Я сознательно выбрал именно Израиль (а, к примеру, не США, где одно время работал в Стенфордском университете) и счастлив здесь. Моя жена работает Медсестрой в клинике. Две наши дочери родились еще в СССР, одна – здесь, а совсем недавно появились на свет двое близнецов. Здесь, неподалеку, живут школьные друзья – целая группа выпускников нашей школы и других физико-математических – 7-й и 57-й. Многих других я встречаю в Америке, когда оказываюсь там, – особенно в Бостоне или Калифорнии».

 

 

Круговая порука

 

ОБА ОНИ считают, что именно благодаря учебе во 2-й школе чего-то добились в жизни.

«Этот опыт оказался куда более ценным, чем институтский, – пишет Михаил Голосовский. – Солидная математическая база, широкие знания по физике, потрясающий курс по химии,  переключивший мой интерес с пиротехники на настоящую науку, знакомство с «Мастером и Маргаритой», очень логичный курс литературного анализа. Я могу бесконечно говорить об этом...»

 

Шпарлинский краток: «Поверьте, я гораздо более циничен, нежели сентиментален, но могу сказать, что достиг всего только благодаря учебе во 2-й школе и ее учителям».

О том, что это не пустые слова, можно судить по совершенно потрясающей истории с бывшим директором Владимиром Федоровичем Овчинниковым. Несколько лет назад он серьезно заболел и понадобилась срочная операция на сердце. Вот текст письма, которое одновременно получили несколько сотен адресатов – бывших учеников 2-й школы:

 

«Дорогой друг,

Есть возможность организовать такую операцию в Гейдельберге. Профессор Кюблер согласился сделать ее бесплатно. Но остается еще плата за пребывание в клинике - $22000. Попробуем собрать эти деньги».

 

Через некоторое время, в марте 1996 года, еще большее число электронных адресатов получили всего несколько слов: «Овчинников снова в Москве, он чувствует себя хорошо. С наилучшими пожеланиями, Сергей Львовский (вып. 1973)». Перед этой короткой фразой – бесконечная линия адресов тех, кто помог своему директору. Деньги шли в Гейдельберг отовсюду: Аризона, Чикаго, Огайо, Бонн, Оксфорд, Иерусалим, Сан-Франциско, Бостон... Москва встречалась очень редко.
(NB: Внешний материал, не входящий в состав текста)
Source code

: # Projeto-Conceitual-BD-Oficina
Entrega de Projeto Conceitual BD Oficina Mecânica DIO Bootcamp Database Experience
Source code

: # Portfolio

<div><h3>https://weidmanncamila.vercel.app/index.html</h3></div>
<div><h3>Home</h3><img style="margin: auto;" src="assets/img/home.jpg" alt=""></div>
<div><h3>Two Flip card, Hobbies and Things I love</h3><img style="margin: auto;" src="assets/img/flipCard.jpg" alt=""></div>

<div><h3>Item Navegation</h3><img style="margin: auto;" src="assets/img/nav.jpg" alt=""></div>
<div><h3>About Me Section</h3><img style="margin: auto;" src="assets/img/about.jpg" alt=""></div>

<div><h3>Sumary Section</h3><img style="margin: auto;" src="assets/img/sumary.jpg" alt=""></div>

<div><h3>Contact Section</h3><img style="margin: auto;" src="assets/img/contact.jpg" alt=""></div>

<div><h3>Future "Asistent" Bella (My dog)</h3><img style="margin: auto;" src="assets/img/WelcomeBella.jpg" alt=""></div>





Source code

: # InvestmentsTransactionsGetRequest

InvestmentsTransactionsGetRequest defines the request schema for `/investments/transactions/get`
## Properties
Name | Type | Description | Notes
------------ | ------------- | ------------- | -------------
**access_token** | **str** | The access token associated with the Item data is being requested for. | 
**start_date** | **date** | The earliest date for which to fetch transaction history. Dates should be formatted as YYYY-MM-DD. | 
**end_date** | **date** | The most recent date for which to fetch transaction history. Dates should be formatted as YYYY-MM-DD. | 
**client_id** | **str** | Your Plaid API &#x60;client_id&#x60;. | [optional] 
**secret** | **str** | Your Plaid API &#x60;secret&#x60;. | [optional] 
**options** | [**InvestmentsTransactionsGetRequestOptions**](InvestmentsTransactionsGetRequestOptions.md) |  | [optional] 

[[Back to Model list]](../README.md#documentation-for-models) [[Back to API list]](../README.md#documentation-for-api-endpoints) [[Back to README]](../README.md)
Борис Клебанов, 27 лет спустя...

 

 

Другие школьники

 

ТЕПЕРЬ ее точное название: лицей «Вторая школа». Руководит ею выпускник Александр Ковальджи. Он старается сохранить традиции, да и предшественники тоже пытались это делать. Каждый год в школе собираются выпускники, те, кто оказывается в тот момент в Москве. Некоторые выпускники сами преподавали в школе, некоторые – отдали сюда своих детей. Здесь по-прежнему прекрасная физико-математическая подготовка, и в каком-то смысле сегодня такая школа – бесплатный путь в университет,  потому и конкурс высокий.

 

Но времена изменились, изменилась и атмосфера. Изменились и ученики: стали более прагматичными, точно знают, чего хотят, и лучше ориентируются во взрослой жизни.

Кстати, большинство нынешних старшеклассников заявляют, что не останутся в России. Они так же искренни, как и их предшественники 27 лет назад. Но жизнь очень неожиданна. Те ведь ошиблись с Парижем.